The men clambered aboard, three, two and two, and Sally watched as Earl helped her grand pap up the little step into the craft and got him seated. His face was boyish with astonishment and enthusiasm.

He waved at Sally as Earl conferred with the pilots, and then the thumbs-up was given.

Sally smiled, waved, and stripped off her dress. Earl's jaw dropped.

What the hell?

He was rooted in stupefaction.

Her dress came off with a crackling of buttons popping, and in seconds it lay at her feet. She wore jeans, a tight khaki shirt with a bandanna, and pulled out a crushed piece of material which she unfolded quickly into a much battered cowboy hat. She picked up some kind of canvas kit and ran toward the helicopter.

Earl intercepted her in the hatchway.

'What the hell do you think you're doing?'

'I would not be the kind of gal who sits home, sir,' she said. 'What happens if one of these old fellows catches a damn bullet? Does he bleed out there? I have bandages, disinfectant and every other damn thing.

I've patched plenty a bullet hole. Now stand out of my way, sir, or you and I will go at it, and as I said, I pack a punch.'

'For Christ's sakes, you?'

But with a twitch of her strong pale arm, Sally wrenched free and squirted by him.

Her grand pap twinkled.

The roars accelerated and, suddenly lighter than gravity, the three helicopters rose vertically a hundred feet, then dipped their noses, oriented themselves to the northwest, and hurtled away, trailing a wall of noise as they went.

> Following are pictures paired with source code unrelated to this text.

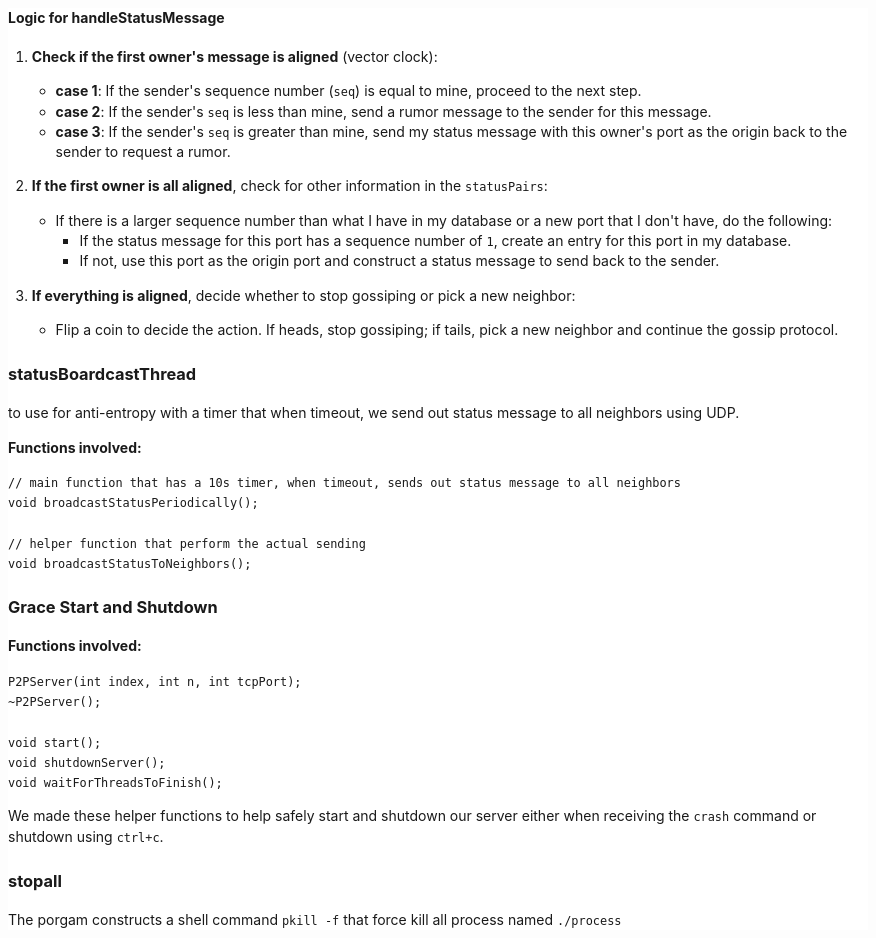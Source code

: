#### Logic for handleStatusMessage
1. **Check if the first owner's message is aligned** (vector clock):
    - **case 1**: If the sender's sequence number (`seq`) is equal to mine, proceed to the next step.
    - **case 2**: If the sender's `seq` is less than mine, send a rumor message to the sender for this message.
    - **case 3**: If the sender's `seq` is greater than mine, send my status message with this owner's port as the origin back to the sender to request a rumor.

2. **If the first owner is all aligned**, check for other information in the `statusPairs`:
    - If there is a larger sequence number than what I have in my database or a new port that I don't have, do the following:
      - If the status message for this port has a sequence number of `1`, create an entry for this port in my database.
      - If not, use this port as the origin port and construct a status message to send back to the sender.

3. **If everything is aligned**, decide whether to stop gossiping or pick a new neighbor:
    - Flip a coin to decide the action. If heads, stop gossiping; if tails, pick a new neighbor and continue the gossip protocol.


### statusBoardcastThread
to use for anti-entropy with a timer that when timeout, we send out status message to all neighbors using UDP. 

**Functions involved:**
```cpp!
// main function that has a 10s timer, when timeout, sends out status message to all neighbors
void broadcastStatusPeriodically();

// helper function that perform the actual sending
void broadcastStatusToNeighbors();
```

### Grace Start and Shutdown

**Functions involved:**
```cpp!
P2PServer(int index, int n, int tcpPort);
~P2PServer();

void start();
void shutdownServer();
void waitForThreadsToFinish();
```

We made these helper functions to help safely start and shutdown our server either when receiving the `crash` command or shutdown using `ctrl+c`.


### stopall

The porgam constructs a shell command `pkill -f` that force kill all process named `./process`

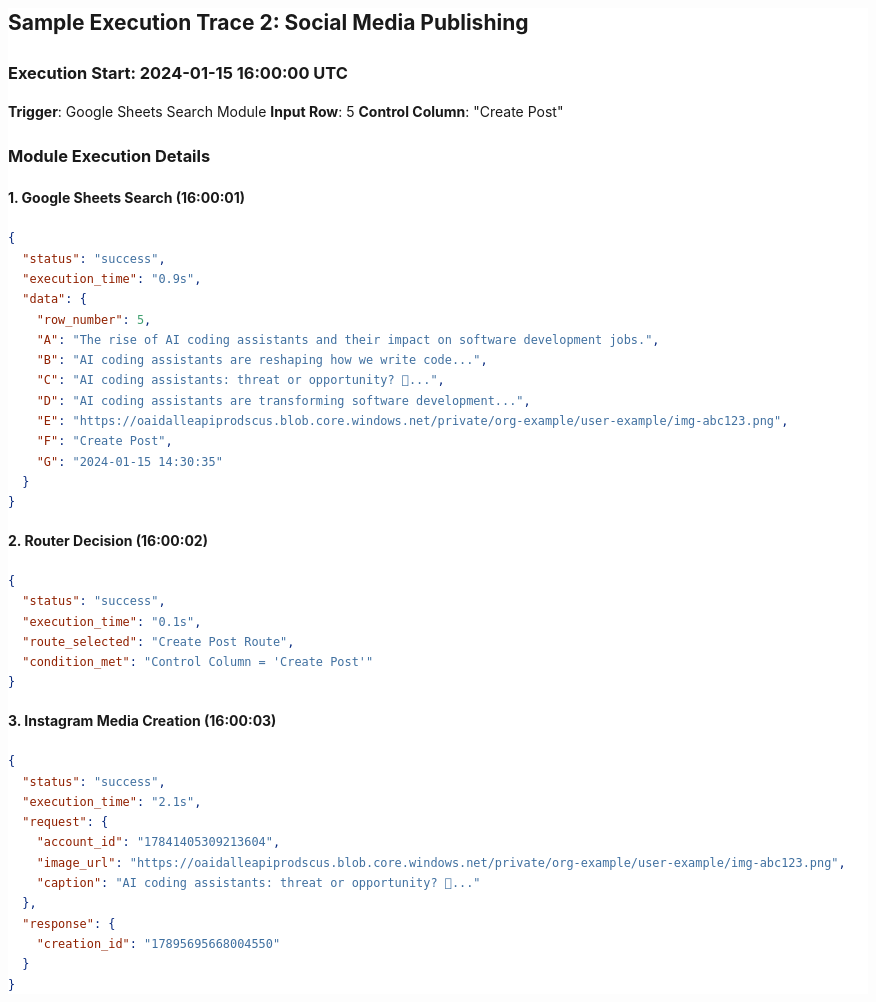 
## Sample Execution Trace 2: Social Media Publishing

### Execution Start: 2024-01-15 16:00:00 UTC
**Trigger**: Google Sheets Search Module
**Input Row**: 5
**Control Column**: "Create Post"

### Module Execution Details

#### 1. Google Sheets Search (16:00:01)
```json
{
  "status": "success",
  "execution_time": "0.9s",
  "data": {
    "row_number": 5,
    "A": "The rise of AI coding assistants and their impact on software development jobs.",
    "B": "AI coding assistants are reshaping how we write code...",
    "C": "AI coding assistants: threat or opportunity? 🤔...",
    "D": "AI coding assistants are transforming software development...",
    "E": "https://oaidalleapiprodscus.blob.core.windows.net/private/org-example/user-example/img-abc123.png",
    "F": "Create Post",
    "G": "2024-01-15 14:30:35"
  }
}
```

#### 2. Router Decision (16:00:02)
```json
{
  "status": "success",
  "execution_time": "0.1s",
  "route_selected": "Create Post Route",
  "condition_met": "Control Column = 'Create Post'"
}
```

#### 3. Instagram Media Creation (16:00:03)
```json
{
  "status": "success",
  "execution_time": "2.1s",
  "request": {
    "account_id": "17841405309213604",
    "image_url": "https://oaidalleapiprodscus.blob.core.windows.net/private/org-example/user-example/img-abc123.png",
    "caption": "AI coding assistants: threat or opportunity? 🤔..."
  },
  "response": {
    "creation_id": "17895695668004550"
  }
}
```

And then, as if they had not been there, they were gone. an hour they were at their destination, for such are the miracles of the H-5 Sikorski. The navigators calculated well, charting a course over northwestern Florida, across the toe of Alabama, evading, of course, the city of Mobile, choosing an arc above the unpeopled zones of that state, and of Mississippi's southeast corner. Beneath, pine forest and swamp fly by, and the choppers head into the setting sun until by map and navigational reading they have arrived: there it is, a band of sluggish water, the Yaxahatchee, lost in silent quagmire two miles, above the prison farm at Thebes and three above the town.

Each chopper works its further magic swiftly, for this is exactly what such craft are for, and this is exactly what they have trained on. Each bird approaches the river, and there pauses, as its blades beat rills into the water, as it hovers but five feet off the surface. An object sails from each hatch and lands with a splash that soon reveals itself to be more than a splash. In the commotion there's a sense of gassy pressure, and from each sense of commotion, again almost magically, there unfolds a yellow naval raft as it inflates. A chain ladder is lowered and, quickly, each cowboy clambers down, and then a few packages are dropped to the waiting men. The choppers alter their pitch, and with a yowl climb to three hundred feet and head back to where they came.

In the falling twilight, the three rafts begin their slow journey down the Yaxahatchee. As they pass the prison levee, one raft, with Audie and Jack, scuttles ashore. The two men pull it up, take a compass reading, identify land forms from the photo map, give the thumbs-up and head inland. They're headed for the guard towers at the Ape House.

A half mile down, past the prison launching facility where Earl was 'murdered,' the second raft pulls up. This one holds Bill and Charlie and Elmer, two of whom will infiltrate the Big House, the Store and the Whipping House from the north and one of which, cackling madly the whole time, will head north to the sheriff's station in the woods. That baby is his and his alone. Sally is with them. She'll stay close to Bill and Elmer, who will more or less be at the center of the action, and all of them will ultimately rally upon them.

Earl touches her hand.

'You do not have to do this.'

'Yes, I do. Grandpap, you have yourself a nice time and be careful.' 'I will, darling,' says the old man.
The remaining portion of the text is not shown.